Is that just from some new projects that are coming on? Or anything that we should -- ?
- CEO and President
It's based on demand that we have right now. Our Life Sciences group US operations actually grew 9.2% year-over-year. And it grew 5.4% over the prior quarter, and it grew 8.6% year-over-year on a consolidated basis.
And Europe is still a lower growth than the US. And the fourth quarter can have -- we do a lot of work with biotech companies that can close their research facilities for longer periods than other corporations. But with that sad, we're seeing a continued improvement in demand in that space, and I think some of the tweaks we've done to our business and our management are starting to pay dividends.
- Analyst
Great. Super, thank you.
Operator
The last question we have in queue comes from the line of Randy Reece with Avondale Partners.
- Analyst
Good afternoon. I'm getting mixed messages from the marketplace about the trends in gross margins and vendors; willingness to compete on price. I was wondering if you'd seen any changes in that?
- CEO and President
Randy, were those comments related to professional staffing or commercial staffing?
- Analyst
It was professional. But it was specific geographic markets.
- CEO and President
Yes, we haven't seen that as an overarching challenge to growth. Our gross margins actually realtime expanded third over second. And so, look, pricing is always a challenge, specifically if you're in certain marketplaces with competitors that are not as disciplined on pricing.

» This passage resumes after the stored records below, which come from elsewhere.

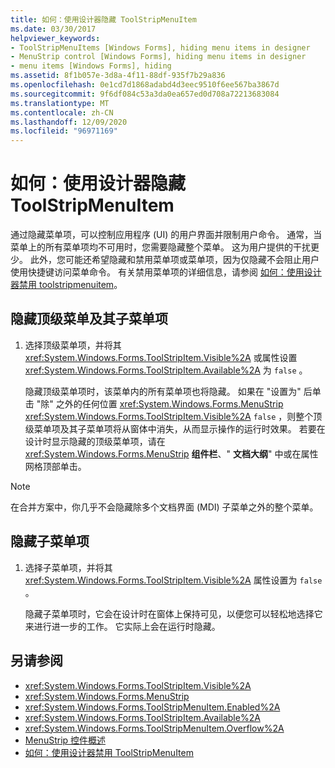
 ```yaml
---
title: 如何：使用设计器隐藏 ToolStripMenuItem
ms.date: 03/30/2017
helpviewer_keywords:
- ToolStripMenuItems [Windows Forms], hiding menu items in designer
- MenuStrip control [Windows Forms], hiding menu items in designer
- menu items [Windows Forms], hiding
ms.assetid: 8f1b057e-3d8a-4f11-88df-935f7b29a836
ms.openlocfilehash: 0e1cd7d1868adabd4d3eec9510f6ee567ba3867d
ms.sourcegitcommit: 9f6df084c53a3da0ea657ed0d708a72213683084
ms.translationtype: MT
ms.contentlocale: zh-CN
ms.lasthandoff: 12/09/2020
ms.locfileid: "96971169"
---
```

# <a name="how-to-hide-toolstripmenuitems-using-the-designer"></a>如何：使用设计器隐藏 ToolStripMenuItem
通过隐藏菜单项，可以控制应用程序 (UI) 的用户界面并限制用户命令。 通常，当菜单上的所有菜单项均不可用时，您需要隐藏整个菜单。 这为用户提供的干扰更少。 此外，您可能还希望隐藏和禁用菜单项或菜单项，因为仅隐藏不会阻止用户使用快捷键访问菜单命令。 有关禁用菜单项的详细信息，请参阅 [如何：使用设计器禁用 toolstripmenuitem](how-to-disable-toolstripmenuitems-using-the-designer.md)。

## <a name="to-hide-a-top-level-menu-and-its-submenu-items"></a>隐藏顶级菜单及其子菜单项

1. 选择顶级菜单项，并将其 <xref:System.Windows.Forms.ToolStripItem.Visible%2A> 或属性设置 <xref:System.Windows.Forms.ToolStripItem.Available%2A> 为 `false` 。

     隐藏顶级菜单项时，该菜单内的所有菜单项也将隐藏。 如果在 "设置为" 后单击 "除" 之外的任何位置 <xref:System.Windows.Forms.MenuStrip> <xref:System.Windows.Forms.ToolStripItem.Visible%2A> `false` ，则整个顶级菜单项及其子菜单项将从窗体中消失，从而显示操作的运行时效果。 若要在设计时显示隐藏的顶级菜单项，请在 <xref:System.Windows.Forms.MenuStrip> **组件栏**、" **文档大纲**" 中或在属性网格顶部单击。

> [!NOTE]
> 在合并方案中，你几乎不会隐藏除多个文档界面 (MDI) 子菜单之外的整个菜单。

## <a name="to-hide-a-submenu-item"></a>隐藏子菜单项

1. 选择子菜单项，并将其 <xref:System.Windows.Forms.ToolStripItem.Visible%2A> 属性设置为 `false` 。

     隐藏子菜单项时，它会在设计时在窗体上保持可见，以便您可以轻松地选择它来进行进一步的工作。 它实际上会在运行时隐藏。

## <a name="see-also"></a>另请参阅

- <xref:System.Windows.Forms.ToolStripItem.Visible%2A>
- <xref:System.Windows.Forms.MenuStrip>
- <xref:System.Windows.Forms.ToolStripMenuItem.Enabled%2A>
- <xref:System.Windows.Forms.ToolStripItem.Available%2A>
- <xref:System.Windows.Forms.ToolStripMenuItem.Overflow%2A>
- [MenuStrip 控件概述](menustrip-control-overview-windows-forms.md)
- [如何：使用设计器禁用 ToolStripMenuItem](how-to-disable-toolstripmenuitems-using-the-designer.md)

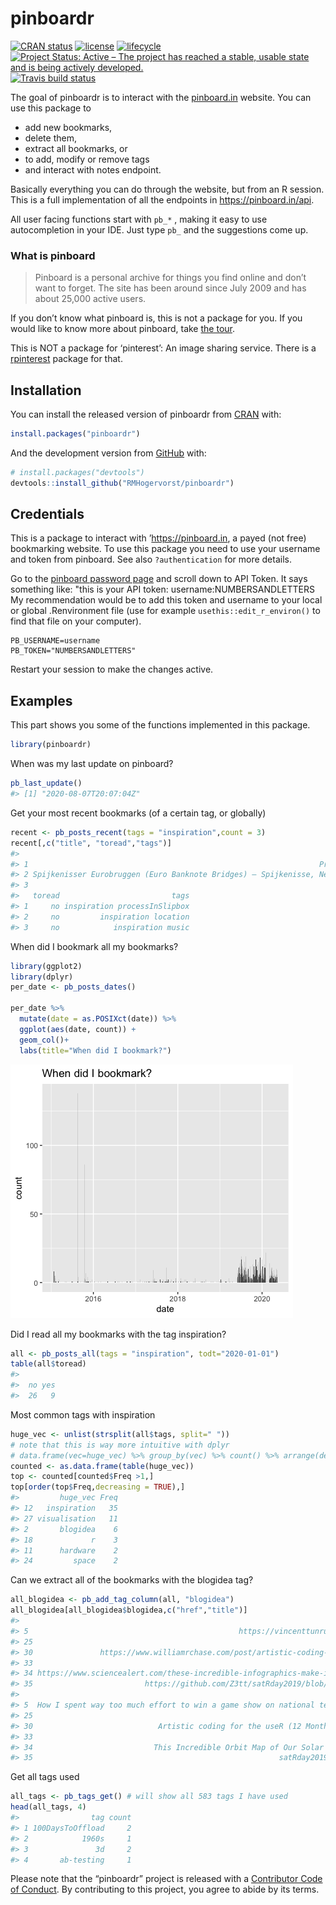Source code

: 
<!-- README.md is generated from README.Rmd. Please edit that file -->

# pinboardr

<!-- badges: start -->

[![CRAN
status](https://www.r-pkg.org/badges/version/pinboardr)](https://CRAN.R-project.org/package=pinboardr)
[![license](https://img.shields.io/github/license/mashape/apistatus.svg)](https://choosealicense.com/licenses/mit/)
[![lifecycle](https://img.shields.io/badge/lifecycle-maturing-blue.svg)](https://www.tidyverse.org/lifecycle/#maturing)
[![Project Status: Active – The project has reached a stable, usable
state and is being actively
developed.](https://www.repostatus.org/badges/latest/active.svg)](https://www.repostatus.org/#active)
[![Travis build
status](https://travis-ci.org/RMHogervorst/pinboardr.svg?branch=master)](https://travis-ci.org/RMHogervorst/pinboardr)
<!-- badges: end -->

The goal of pinboardr is to interact with the
[pinboard.in](https://pinboard.in) website. You can use this package to

  - add new bookmarks,
  - delete them,
  - extract all bookmarks, or
  - to add, modify or remove tags
  - and interact with notes endpoint.

Basically everything you can do through the website, but from an R
session. This is a full implementation of all the endpoints in
<https://pinboard.in/api>.

All user facing functions start with `pb_*` , making it easy to use
autocompletion in your IDE. Just type `pb_` and the suggestions come up.

### What is pinboard

> Pinboard is a personal archive for things you find online and don’t
> want to forget. The site has been around since July 2009 and has about
> 25,000 active users.

If you don’t know what pinboard is, this is not a package for you. If
you would like to know more about pinboard, take [the
tour](https://pinboard.in/tour/).

This is NOT a package for ‘pinterest’: An image sharing service. There
is a [rpinterest](https://cran.r-project.org/package=rpinterest) package
for that.

## Installation

You can install the released version of pinboardr from
[CRAN](https://CRAN.R-project.org) with:

``` r
install.packages("pinboardr")
```

And the development version from [GitHub](https://github.com/) with:

``` r
# install.packages("devtools")
devtools::install_github("RMHogervorst/pinboardr")
```

## Credentials

This is a package to interact with ’<https://pinboard.in>, a payed (not
free) bookmarking website. To use this package you need to use your
username and token from pinboard. See also `?authentication` for more
details.

Go to the [pinboard password
page](https://pinboard.in/settings/password) and scroll down to API
Token. It says something like: "this is your API token:
username:NUMBERSANDLETTERS My recommendation would be to add this token
and username to your local or global .Renvironment file (use for example
`usethis::edit_r_environ()` to find that file on your computer).

    PB_USERNAME=username 
    PB_TOKEN="NUMBERSANDLETTERS"

Restart your session to make the changes active.

## Examples

This part shows you some of the functions implemented in this package.

``` r
library(pinboardr)
```

When was my last update on pinboard?

``` r
pb_last_update()
#> [1] "2020-08-07T20:07:04Z"
```

Get your most recent bookmarks (of a certain tag, or globally)

``` r
recent <- pb_posts_recent(tags = "inspiration",count = 3)
recent[,c("title", "toread","tags")]
#>                                                                                         title
#> 1                                                                 Proof of X « julian.digital
#> 2 Spijkenisser Eurobruggen (Euro Banknote Bridges) – Spijkenisse, Netherlands - Atlas Obscura
#> 3                                                                                  Incredibox
#>   toread                         tags
#> 1     no inspiration processInSlipbox
#> 2     no         inspiration location
#> 3     no            inspiration music
```

When did I bookmark all my bookmarks?

``` r
library(ggplot2) 
library(dplyr)
per_date <- pb_posts_dates()

per_date %>% 
  mutate(date = as.POSIXct(date)) %>% 
  ggplot(aes(date, count)) + 
  geom_col()+
  labs(title="When did I bookmark?")
```

![](man/figures/bookmarks.png)

Did I read all my bookmarks with the tag inspiration?

``` r
all <- pb_posts_all(tags = "inspiration", todt="2020-01-01")
table(all$toread)
#> 
#>  no yes 
#>  26   9
```

Most common tags with inspiration

``` r
huge_vec <- unlist(strsplit(all$tags, split=" "))
# note that this is way more intuitive with dplyr
# data.frame(vec=huge_vec) %>% group_by(vec) %>% count() %>% arrange(desc(n))
counted <- as.data.frame(table(huge_vec))
top <- counted[counted$Freq >1,]
top[order(top$Freq,decreasing = TRUE),]
#>         huge_vec Freq
#> 12   inspiration   35
#> 27 visualisation   11
#> 2       blogidea    6
#> 18             r    3
#> 11      hardware    2
#> 24         space    2
```

Can we extract all of the bookmarks with the blogidea tag?

``` r
all_blogidea <- pb_add_tag_column(all, "blogidea")
all_blogidea[all_blogidea$blogidea,c("href","title")]
#>                                                                                                    href
#> 5                                               https://vincenttunru.gitlab.io/blog/hacking-a-gameshow/
#> 25                                                                      https://scrollbars.matoseb.com/
#> 30               https://www.williamrchase.com/post/artistic-coding-for-the-user-12-months-of-art-june/
#> 33                                                                  http://tabletopwhale.com/index.html
#> 34 https://www.sciencealert.com/these-incredible-infographics-make-instant-sense-of-our-universe-s-data
#> 35                         https://github.com/Z3tt/satRday2019/blob/master/Scherer_satRday2019_NLMR.pdf
#>                                                                                            title
#> 5  How I spent way too much effort to win a game show on national television · Vincent Tunru.com
#> 25                                                                    Evolution of the Scrollbar
#> 30                            Artistic coding for the useR (12 Months of aRt, June) | Will Chase
#> 33                                                                                Tabletop Whale
#> 34                           This Incredible Orbit Map of Our Solar System Makes Our Brains Ache
#> 35                                                       satRday2019 berlin landscape generation
```

Get all tags used

``` r
all_tags <- pb_tags_get() # will show all 583 tags I have used
head(all_tags, 4)
#>                tag count
#> 1 100DaysToOffload     2
#> 2            1960s     1
#> 3               3d     2
#> 4       ab-testing     1
```

Please note that the “pinboardr” project is released with a [Contributor
Code of
Conduct](https://contributor-covenant.org/version/2/0/CODE_OF_CONDUCT.html).
By contributing to this project, you agree to abide by its terms.

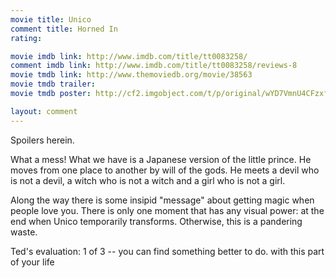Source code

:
 ```yaml
---
movie title: Unico
comment title: Horned In
rating: 

movie imdb link: http://www.imdb.com/title/tt0083258/
comment imdb link: http://www.imdb.com/title/tt0083258/reviews-8
movie tmdb link: http://www.themoviedb.org/movie/38563
movie tmdb trailer: 
movie tmdb poster: http://cf2.imgobject.com/t/p/original/wYD7VmnU4CFzxfEoON29ubAia2h.jpg

layout: comment
---
```


Spoilers herein.

What a mess! What we have is a Japanese version of the little prince. He moves from one  place to another by will of the gods. He meets a devil who is not a devil, a witch who is  not a witch and a girl who is not a girl.

Along the way there is some insipid "message" about getting magic when people love  you. There is only one moment that has any visual power: at the end when Unico  temporarily transforms. Otherwise, this is a pandering waste.

Ted's evaluation: 1 of 3 -- you can find something better to do. with this part of your life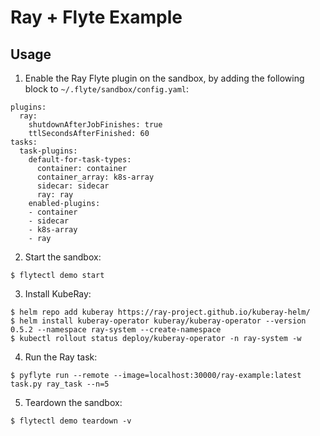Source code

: # Ray + Flyte Example

## Usage

1. Enable the Ray Flyte plugin on the sandbox, by adding the following block to `~/.flyte/sandbox/config.yaml`:
```
plugins:
  ray:
    shutdownAfterJobFinishes: true
    ttlSecondsAfterFinished: 60
tasks:
  task-plugins:
    default-for-task-types:
      container: container
      container_array: k8s-array
      sidecar: sidecar
      ray: ray
    enabled-plugins:
    - container
    - sidecar
    - k8s-array
    - ray
```

2. Start the sandbox:
```
$ flytectl demo start
```

3. Install KubeRay:
```
$ helm repo add kuberay https://ray-project.github.io/kuberay-helm/
$ helm install kuberay-operator kuberay/kuberay-operator --version 0.5.2 --namespace ray-system --create-namespace
$ kubectl rollout status deploy/kuberay-operator -n ray-system -w
```

4. Run the Ray task:
```
$ pyflyte run --remote --image=localhost:30000/ray-example:latest task.py ray_task --n=5
```

5. Teardown the sandbox:
```
$ flytectl demo teardown -v
```
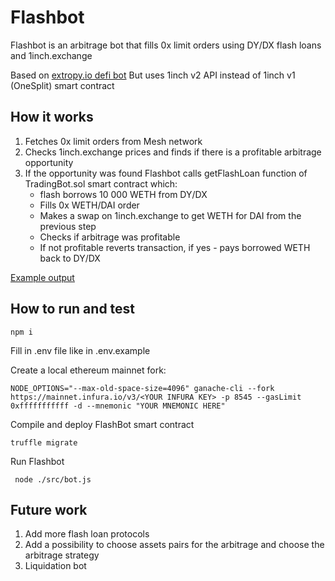 # Flashbot

Flashbot is an arbitrage bot that fills 0x limit orders using DY/DX flash loans and 1inch.exchange

Based on 
[extropy.io defi bot](https://github.com/ExtropyIO/defi-bot)
But uses 1inch v2 API instead of 1inch v1 (OneSplit) smart contract

## How it works
1. Fetches 0x limit orders from Mesh network
2. Checks 1inch.exchange prices and finds if there is a profitable arbitrage opportunity 
3. If the opportunity was found Flashbot calls getFlashLoan function of TradingBot.sol smart contract which:
    * flash borrows 10 000 WETH from DY/DX
    * Fills 0x WETH/DAI order
    * Makes a swap on 1inch.exchange to get WETH for DAI from the previous step
    * Checks if arbitrage was profitable
    * If not profitable reverts transaction, if yes - pays borrowed WETH back to DY/DX
    
[Example output](https://github.com/kmadorin/flashbot/blob/master/output.txt)
## How to run and test
```
npm i
```

Fill in .env file like in .env.example

Create a local ethereum mainnet fork:

```
NODE_OPTIONS="--max-old-space-size=4096" ganache-cli --fork https://mainnet.infura.io/v3/<YOUR INFURA KEY> -p 8545 --gasLimit 0xfffffffffff -d --mnemonic "YOUR MNEMONIC HERE"
```

Compile and deploy FlashBot smart contract
```$xslt
truffle migrate
```

Run Flashbot

``` node ./src/bot.js```

## Future work

1. Add more flash loan protocols
2. Add a possibility to choose assets pairs for the arbitrage and choose the arbitrage strategy
3. Liquidation bot 
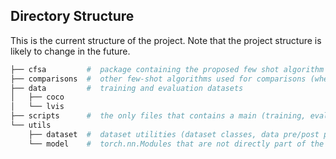 ## Directory Structure 
This is the current structure of the project. Note that the project structure is likely to change in the future.
```python
├── cfsa         #  package containing the proposed few shot algorithm
├── comparisons  #  other few-shot algorithms used for comparisons (when possible directly cloned from GitHub)
├── data         #  training and evaluation datasets
│   ├── coco   
│   └── lvis
├── scripts      #  the only files that contains a main (training, evaluation, etc.)
└── utils
    ├── dataset  #  dataset utilities (dataset classes, data pre/post processing) 
    └── model    #  torch.nn.Modules that are not directly part of the algorithm (e.g. feature extractors)
```
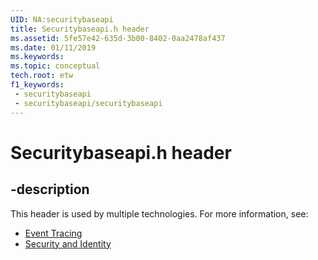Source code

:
 ```yaml
---
UID: NA:securitybaseapi
title: Securitybaseapi.h header
ms.assetid: 5fe57e42-635d-3b00-8402-0aa2478af437
ms.date: 01/11/2019
ms.keywords: 
ms.topic: conceptual
tech.root: etw
f1_keywords:
 - securitybaseapi
 - securitybaseapi/securitybaseapi
---
```


# Securitybaseapi.h header


## -description

This header is used by multiple technologies. For more information, see:

- [Event Tracing](../_etw/index.md)
- [Security and Identity](../_security/index.md)

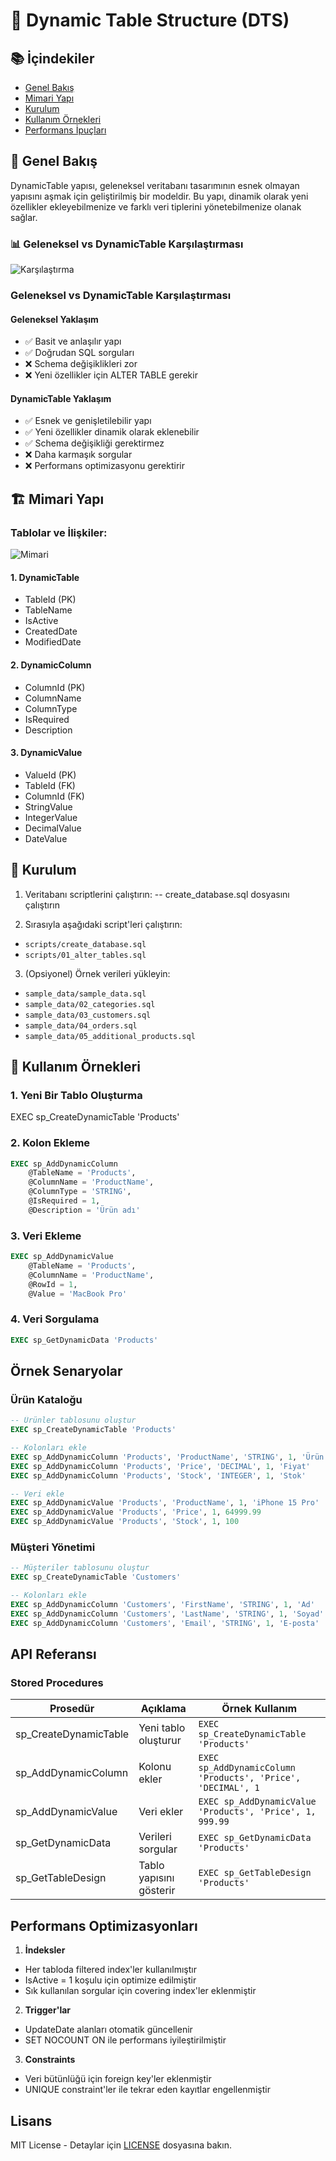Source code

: # 🎯 Dynamic Table Structure (DTS)

## 📚 İçindekiler
- [Genel Bakış](#genel-bakış)
- [Mimari Yapı](#mimari-yapı)
- [Kurulum](#kurulum)
- [Kullanım Örnekleri](#kullanım-örnekleri)
- [Performans İpuçları](#performans-ipuçları)

## 🎯 Genel Bakış

DynamicTable yapısı, geleneksel veritabanı tasarımının esnek olmayan yapısını aşmak için geliştirilmiş bir modeldir. Bu yapı, dinamik olarak yeni özellikler ekleyebilmenize ve farklı veri tiplerini yönetebilmenize olanak sağlar.

### 📊 Geleneksel vs DynamicTable Karşılaştırması

![Karşılaştırma](images/comparison.png)

### Geleneksel vs DynamicTable Karşılaştırması

#### Geleneksel Yaklaşım
- ✅ Basit ve anlaşılır yapı
- ✅ Doğrudan SQL sorguları
- ❌ Schema değişiklikleri zor
- ❌ Yeni özellikler için ALTER TABLE gerekir

#### DynamicTable Yaklaşım
- ✅ Esnek ve genişletilebilir yapı
- ✅ Yeni özellikler dinamik olarak eklenebilir
- ✅ Schema değişikliği gerektirmez
- ❌ Daha karmaşık sorgular
- ❌ Performans optimizasyonu gerektirir

## 🏗 Mimari Yapı

### Tablolar ve İlişkiler:

![Mimari](images/architecture.png)

#### 1. DynamicTable
- TableId (PK)
- TableName
- IsActive
- CreatedDate
- ModifiedDate

#### 2. DynamicColumn
- ColumnId (PK)
- ColumnName
- ColumnType
- IsRequired
- Description

#### 3. DynamicValue
- ValueId (PK)
- TableId (FK)
- ColumnId (FK)
- StringValue
- IntegerValue
- DecimalValue
- DateValue

## 🚀 Kurulum

1. Veritabanı scriptlerini çalıştırın: -- create_database.sql dosyasını çalıştırın

2. Sırasıyla aşağıdaki script'leri çalıştırın:
- `scripts/create_database.sql`
- `scripts/01_alter_tables.sql`

3. (Opsiyonel) Örnek verileri yükleyin:
- `sample_data/sample_data.sql`
- `sample_data/02_categories.sql`
- `sample_data/03_customers.sql`
- `sample_data/04_orders.sql`
- `sample_data/05_additional_products.sql`

## 📝 Kullanım Örnekleri

### 1. Yeni Bir Tablo Oluşturma
EXEC sp_CreateDynamicTable 'Products'

### 2. Kolon Ekleme
```sql
EXEC sp_AddDynamicColumn 
    @TableName = 'Products',
    @ColumnName = 'ProductName',
    @ColumnType = 'STRING',
    @IsRequired = 1,
    @Description = 'Ürün adı'
```

### 3. Veri Ekleme
```sql
EXEC sp_AddDynamicValue 
    @TableName = 'Products',
    @ColumnName = 'ProductName',
    @RowId = 1,
    @Value = 'MacBook Pro'
```

### 4. Veri Sorgulama
```sql
EXEC sp_GetDynamicData 'Products'
```

## Örnek Senaryolar

### Ürün Kataloğu
```sql
-- Ürünler tablosunu oluştur
EXEC sp_CreateDynamicTable 'Products'

-- Kolonları ekle
EXEC sp_AddDynamicColumn 'Products', 'ProductName', 'STRING', 1, 'Ürün adı'
EXEC sp_AddDynamicColumn 'Products', 'Price', 'DECIMAL', 1, 'Fiyat'
EXEC sp_AddDynamicColumn 'Products', 'Stock', 'INTEGER', 1, 'Stok'

-- Veri ekle
EXEC sp_AddDynamicValue 'Products', 'ProductName', 1, 'iPhone 15 Pro'
EXEC sp_AddDynamicValue 'Products', 'Price', 1, 64999.99
EXEC sp_AddDynamicValue 'Products', 'Stock', 1, 100
```

### Müşteri Yönetimi
```sql
-- Müşteriler tablosunu oluştur
EXEC sp_CreateDynamicTable 'Customers'

-- Kolonları ekle
EXEC sp_AddDynamicColumn 'Customers', 'FirstName', 'STRING', 1, 'Ad'
EXEC sp_AddDynamicColumn 'Customers', 'LastName', 'STRING', 1, 'Soyad'
EXEC sp_AddDynamicColumn 'Customers', 'Email', 'STRING', 1, 'E-posta'
```

## API Referansı

### Stored Procedures

| Prosedür | Açıklama | Örnek Kullanım |
|----------|----------|----------------|
| sp_CreateDynamicTable | Yeni tablo oluşturur | `EXEC sp_CreateDynamicTable 'Products'` |
| sp_AddDynamicColumn | Kolonu ekler | `EXEC sp_AddDynamicColumn 'Products', 'Price', 'DECIMAL', 1` |
| sp_AddDynamicValue | Veri ekler | `EXEC sp_AddDynamicValue 'Products', 'Price', 1, 999.99` |
| sp_GetDynamicData | Verileri sorgular | `EXEC sp_GetDynamicData 'Products'` |
| sp_GetTableDesign | Tablo yapısını gösterir | `EXEC sp_GetTableDesign 'Products'` |

## Performans Optimizasyonları

1. **İndeksler**
- Her tabloda filtered index'ler kullanılmıştır
- IsActive = 1 koşulu için optimize edilmiştir
- Sık kullanılan sorgular için covering index'ler eklenmiştir

2. **Trigger'lar**
- UpdateDate alanları otomatik güncellenir
- SET NOCOUNT ON ile performans iyileştirilmiştir

3. **Constraints**
- Veri bütünlüğü için foreign key'ler eklenmiştir
- UNIQUE constraint'ler ile tekrar eden kayıtlar engellenmiştir

## Lisans
MIT License - Detaylar için [LICENSE](LICENSE) dosyasına bakın.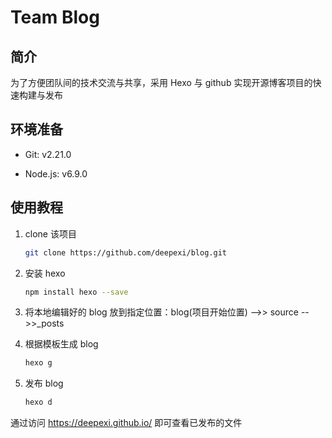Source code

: # Team Blog

## 简介

为了方便团队间的技术交流与共享，采用 Hexo 与 github 实现开源博客项目的快速构建与发布

## 环境准备

- Git: v2.21.0

- Node.js: v6.9.0

## 使用教程

1. clone 该项目

   ```bash
   git clone https://github.com/deepexi/blog.git
   ```

2. 安装 hexo

   ```bash
   npm install hexo --save
   ```

3. 将本地编辑好的 blog 放到指定位置：blog(项目开始位置) -->> source -->>_posts

4. 根据模板生成 blog

   ```bash
   hexo g
   ```

5. 发布 blog

   ```bash
   hexo d
   ```

通过访问 <https://deepexi.github.io/> 即可查看已发布的文件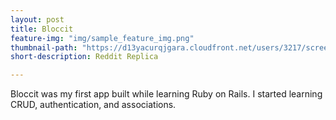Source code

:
 ```yaml
---
layout: post
title: Bloccit
feature-img: "img/sample_feature_img.png"
thumbnail-path: "https://d13yacurqjgara.cloudfront.net/users/3217/screenshots/2030966/blocjams_1x.png"
short-description: Reddit Replica

---
```

Bloccit was my first app built while learning Ruby on Rails. I started learning CRUD, authentication, and associations.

With that said, we're able to grow very high levels. I think the real takeaway is how were we able to grow 19.1%, which is probably 1000 basis points faster than anybody else, and we had margin expansion and not compression. And that tells you we're not giving our services away, right?
- Analyst
Definitely. Thank you very much.
Operator
We have no further questions in queue.
- CEO and President
We appreciate the time and attention and look forward to speaking with you on the fourth quarter conference call. Thank you, everyone.
Operator
Ladies and gentlemen, that does conclude today's conference. We want to thank you for your participation and for using AT&T Executive Teleconference. You may now disconnect.